Hi, @freshfischer. I am sorry for a late reply. Anyway, this error seems like the reference file would be incompatible with our script. So could you print the shape of the reference bgl and bim files by adding the following code in line 166 of the train.align_by_name.py file. print(ref_bim.shape) print(ref_phased.shape) Thank you in advance for you try.

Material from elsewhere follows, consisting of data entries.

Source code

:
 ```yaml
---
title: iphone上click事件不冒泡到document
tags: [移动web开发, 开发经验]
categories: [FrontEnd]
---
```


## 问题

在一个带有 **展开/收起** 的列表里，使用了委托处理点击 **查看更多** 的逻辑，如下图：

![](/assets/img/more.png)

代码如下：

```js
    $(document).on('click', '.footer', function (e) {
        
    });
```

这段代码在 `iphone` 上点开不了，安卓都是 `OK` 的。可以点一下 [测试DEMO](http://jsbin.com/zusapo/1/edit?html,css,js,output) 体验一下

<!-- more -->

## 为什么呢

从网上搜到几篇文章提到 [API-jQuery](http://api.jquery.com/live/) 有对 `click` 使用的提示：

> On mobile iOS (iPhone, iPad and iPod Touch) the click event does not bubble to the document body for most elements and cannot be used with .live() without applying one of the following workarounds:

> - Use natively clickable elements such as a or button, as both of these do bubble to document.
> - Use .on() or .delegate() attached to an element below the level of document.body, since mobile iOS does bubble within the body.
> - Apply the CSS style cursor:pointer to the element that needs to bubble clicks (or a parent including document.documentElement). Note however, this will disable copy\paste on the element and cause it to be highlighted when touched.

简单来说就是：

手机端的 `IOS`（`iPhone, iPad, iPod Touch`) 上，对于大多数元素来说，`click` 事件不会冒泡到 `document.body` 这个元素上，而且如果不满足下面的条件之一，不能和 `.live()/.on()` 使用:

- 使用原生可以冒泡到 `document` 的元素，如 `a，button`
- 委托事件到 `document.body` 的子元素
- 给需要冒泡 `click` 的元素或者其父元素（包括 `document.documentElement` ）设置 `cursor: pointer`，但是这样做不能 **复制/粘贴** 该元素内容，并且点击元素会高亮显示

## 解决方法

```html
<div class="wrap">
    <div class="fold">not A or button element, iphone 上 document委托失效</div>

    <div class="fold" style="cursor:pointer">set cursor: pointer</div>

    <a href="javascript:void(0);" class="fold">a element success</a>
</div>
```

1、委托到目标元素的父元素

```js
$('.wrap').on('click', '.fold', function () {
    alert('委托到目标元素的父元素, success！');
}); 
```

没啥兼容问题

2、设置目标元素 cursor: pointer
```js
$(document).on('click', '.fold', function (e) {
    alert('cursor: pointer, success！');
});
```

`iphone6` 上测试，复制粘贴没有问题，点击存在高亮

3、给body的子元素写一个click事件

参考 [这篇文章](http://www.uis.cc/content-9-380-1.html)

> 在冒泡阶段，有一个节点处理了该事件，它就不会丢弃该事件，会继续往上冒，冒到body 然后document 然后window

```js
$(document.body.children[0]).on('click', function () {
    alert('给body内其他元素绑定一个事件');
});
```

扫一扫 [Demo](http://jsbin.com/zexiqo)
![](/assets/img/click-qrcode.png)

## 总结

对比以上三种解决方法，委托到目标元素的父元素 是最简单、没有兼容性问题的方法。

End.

freshfischer commented 3 years ago

thanks a lot for your kindly reply @tatsuhikonaito , i rechecked the input .bim and .bgl.phased file of reference panel, i found the head 5 rows form of *.bgl.phased in reference panel i quoted differs from Pan-Asian-REF.bgl.phsed. Traning model worked when change the form to consist with Pan-Asian-REF.bgl.phsed, but error still came out as follow: `[Epoch 7]: 100%|█████████████████████████████████████████████████████████████████████████████████████████████████████████████████████████████████████| 318/318 [12:04<00:00, 1.89s/it] HLA_C training accuracy: 0.9902511239051819 HLA_B training accuracy: 0.9786311984062195 Average training accuracy: 0.9844411611557007 HLA_C validation accuracy: 0.9897003769874573 HLA_B validation accuracy: 0.9728464484214783 Average validation accuracy: 0.9812734127044678 [Epoch 8]: 4%|█████ | 12/318 [00:28<12:18, 2.41s/it] Killed

real 743m52.352s user 17087m38.958s sys 791m50.107s ` This model works well when training for smaller sample size(N=100), is this algorithm not work for large sample size(N>10000) and large SNP sites(N>20000)? or is this the limit of CPU capacity? Looking forward to your kindly reply!

tatsuhikonaito commented 3 years ago

Hi, @freshfischer. Considering that it works for a smaller size, but stops on the way for a larger size, I suspect that this error would be due to the memory limit of your machine. We may update our tool to support parallel computing in the future; but, at this point, there seems no way to solve this problem except to try using another machine. I'm sorry.